DATA IN THIS EXERCISE ::
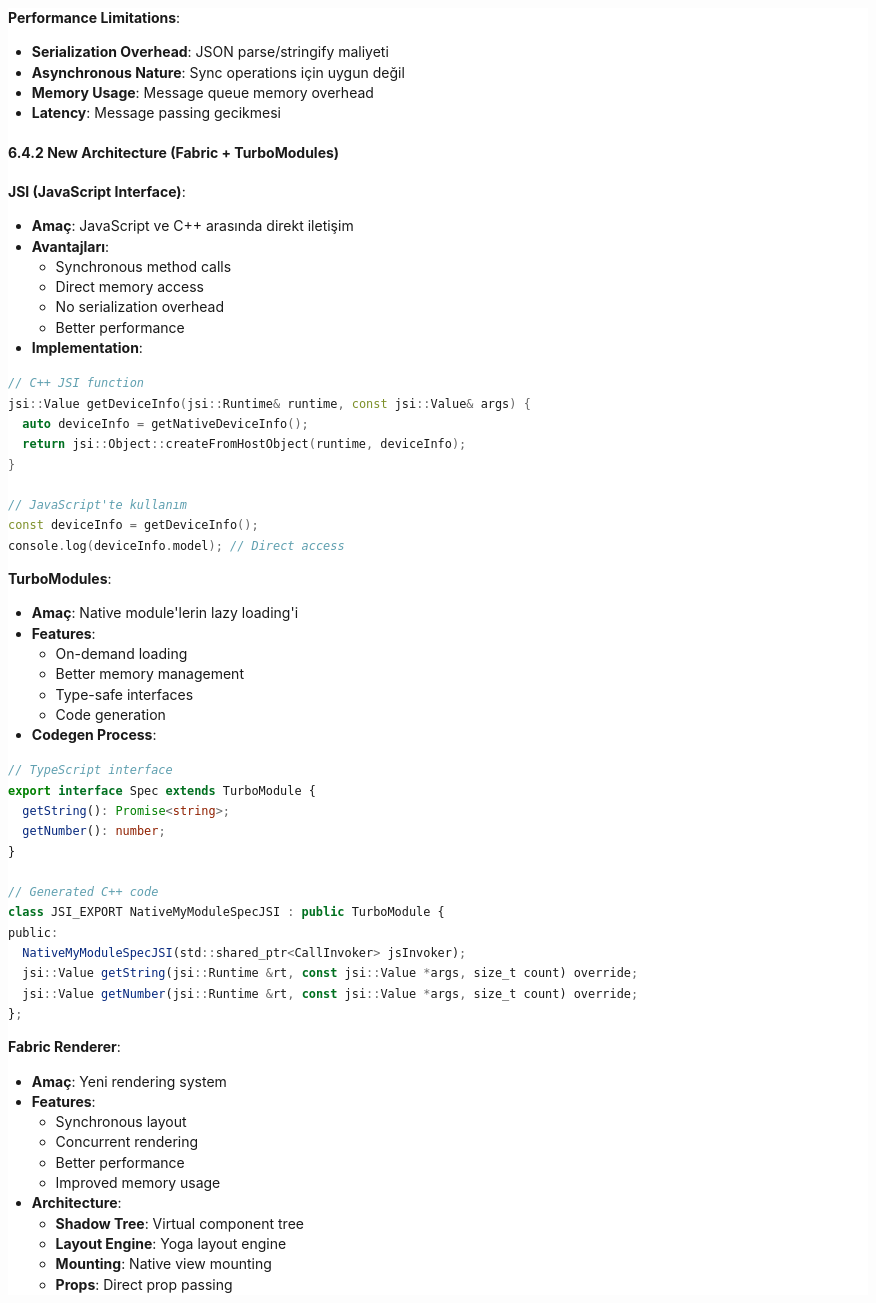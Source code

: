 **Performance Limitations**:
- **Serialization Overhead**: JSON parse/stringify maliyeti
- **Asynchronous Nature**: Sync operations için uygun değil
- **Memory Usage**: Message queue memory overhead
- **Latency**: Message passing gecikmesi

#### 6.4.2 New Architecture (Fabric + TurboModules)

**JSI (JavaScript Interface)**:
- **Amaç**: JavaScript ve C++ arasında direkt iletişim
- **Avantajları**:
  - Synchronous method calls
  - Direct memory access
  - No serialization overhead
  - Better performance
- **Implementation**:
```cpp
// C++ JSI function
jsi::Value getDeviceInfo(jsi::Runtime& runtime, const jsi::Value& args) {
  auto deviceInfo = getNativeDeviceInfo();
  return jsi::Object::createFromHostObject(runtime, deviceInfo);
}

// JavaScript'te kullanım
const deviceInfo = getDeviceInfo();
console.log(deviceInfo.model); // Direct access
```

**TurboModules**:
- **Amaç**: Native module'lerin lazy loading'i
- **Features**:
  - On-demand loading
  - Better memory management
  - Type-safe interfaces
  - Code generation
- **Codegen Process**:
```typescript
// TypeScript interface
export interface Spec extends TurboModule {
  getString(): Promise<string>;
  getNumber(): number;
}

// Generated C++ code
class JSI_EXPORT NativeMyModuleSpecJSI : public TurboModule {
public:
  NativeMyModuleSpecJSI(std::shared_ptr<CallInvoker> jsInvoker);
  jsi::Value getString(jsi::Runtime &rt, const jsi::Value *args, size_t count) override;
  jsi::Value getNumber(jsi::Runtime &rt, const jsi::Value *args, size_t count) override;
};
```

**Fabric Renderer**:
- **Amaç**: Yeni rendering system
- **Features**:
  - Synchronous layout
  - Concurrent rendering
  - Better performance
  - Improved memory usage
- **Architecture**:
  - **Shadow Tree**: Virtual component tree
  - **Layout Engine**: Yoga layout engine
  - **Mounting**: Native view mounting
  - **Props**: Direct prop passing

WHAT NEEDS TO BE DONE :: Please repeat the entries exactly. Do not include the pictures.

SOLUTION TO THIS TASK ::
Source code

: **Performance Limitations**:
- **Serialization Overhead**: JSON parse/stringify maliyeti
- **Asynchronous Nature**: Sync operations için uygun değil
- **Memory Usage**: Message queue memory overhead
- **Latency**: Message passing gecikmesi

#### 6.4.2 New Architecture (Fabric + TurboModules)

**JSI (JavaScript Interface)**:
- **Amaç**: JavaScript ve C++ arasında direkt iletişim
- **Avantajları**:
  - Synchronous method calls
  - Direct memory access
  - No serialization overhead
  - Better performance
- **Implementation**:
```cpp
// C++ JSI function
jsi::Value getDeviceInfo(jsi::Runtime& runtime, const jsi::Value& args) {
  auto deviceInfo = getNativeDeviceInfo();
  return jsi::Object::createFromHostObject(runtime, deviceInfo);
}

// JavaScript'te kullanım
const deviceInfo = getDeviceInfo();
console.log(deviceInfo.model); // Direct access
```

**TurboModules**:
- **Amaç**: Native module'lerin lazy loading'i
- **Features**:
  - On-demand loading
  - Better memory management
  - Type-safe interfaces
  - Code generation
- **Codegen Process**:
```typescript
// TypeScript interface
export interface Spec extends TurboModule {
  getString(): Promise<string>;
  getNumber(): number;
}

// Generated C++ code
class JSI_EXPORT NativeMyModuleSpecJSI : public TurboModule {
public:
  NativeMyModuleSpecJSI(std::shared_ptr<CallInvoker> jsInvoker);
  jsi::Value getString(jsi::Runtime &rt, const jsi::Value *args, size_t count) override;
  jsi::Value getNumber(jsi::Runtime &rt, const jsi::Value *args, size_t count) override;
};
```

**Fabric Renderer**:
- **Amaç**: Yeni rendering system
- **Features**:
  - Synchronous layout
  - Concurrent rendering
  - Better performance
  - Improved memory usage
- **Architecture**:
  - **Shadow Tree**: Virtual component tree
  - **Layout Engine**: Yoga layout engine
  - **Mounting**: Native view mounting
  - **Props**: Direct prop passing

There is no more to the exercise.